YOUR ASSIGNMENT: Would you print the records below without changing anything?

SOURCE DATA:
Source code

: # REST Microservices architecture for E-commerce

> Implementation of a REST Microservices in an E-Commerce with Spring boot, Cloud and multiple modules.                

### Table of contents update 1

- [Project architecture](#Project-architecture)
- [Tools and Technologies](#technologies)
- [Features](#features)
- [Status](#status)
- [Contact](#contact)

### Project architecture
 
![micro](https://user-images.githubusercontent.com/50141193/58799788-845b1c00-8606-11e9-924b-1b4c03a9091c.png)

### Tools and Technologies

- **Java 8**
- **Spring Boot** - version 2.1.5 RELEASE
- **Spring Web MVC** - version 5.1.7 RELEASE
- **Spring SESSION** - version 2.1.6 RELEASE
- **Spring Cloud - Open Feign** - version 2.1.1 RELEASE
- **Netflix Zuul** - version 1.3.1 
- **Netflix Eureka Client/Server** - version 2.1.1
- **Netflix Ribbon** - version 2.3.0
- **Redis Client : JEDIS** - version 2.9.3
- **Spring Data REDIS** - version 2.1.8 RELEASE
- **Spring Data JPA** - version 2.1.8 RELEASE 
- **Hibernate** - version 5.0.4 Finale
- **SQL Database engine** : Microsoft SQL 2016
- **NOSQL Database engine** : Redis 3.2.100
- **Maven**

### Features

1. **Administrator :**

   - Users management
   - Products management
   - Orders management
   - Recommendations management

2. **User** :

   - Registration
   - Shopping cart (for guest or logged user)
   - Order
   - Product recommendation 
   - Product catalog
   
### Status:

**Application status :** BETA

TASK ANSWER:
Source code

: # REST Microservices architecture for E-commerce

> Implementation of a REST Microservices in an E-Commerce with Spring boot, Cloud and multiple modules.                

### Table of contents update 1

- [Project architecture](#Project-architecture)
- [Tools and Technologies](#technologies)
- [Features](#features)
- [Status](#status)
- [Contact](#contact)

### Project architecture
 
![micro](https://user-images.githubusercontent.com/50141193/58799788-845b1c00-8606-11e9-924b-1b4c03a9091c.png)

### Tools and Technologies

- **Java 8**
- **Spring Boot** - version 2.1.5 RELEASE
- **Spring Web MVC** - version 5.1.7 RELEASE
- **Spring SESSION** - version 2.1.6 RELEASE
- **Spring Cloud - Open Feign** - version 2.1.1 RELEASE
- **Netflix Zuul** - version 1.3.1 
- **Netflix Eureka Client/Server** - version 2.1.1
- **Netflix Ribbon** - version 2.3.0
- **Redis Client : JEDIS** - version 2.9.3
- **Spring Data REDIS** - version 2.1.8 RELEASE
- **Spring Data JPA** - version 2.1.8 RELEASE 
- **Hibernate** - version 5.0.4 Finale
- **SQL Database engine** : Microsoft SQL 2016
- **NOSQL Database engine** : Redis 3.2.100
- **Maven**

### Features

1. **Administrator :**

   - Users management
   - Products management
   - Orders management
   - Recommendations management

2. **User** :

   - Registration
   - Shopping cart (for guest or logged user)
   - Order
   - Product recommendation 
   - Product catalog
   
### Status:

**Application status :** BETA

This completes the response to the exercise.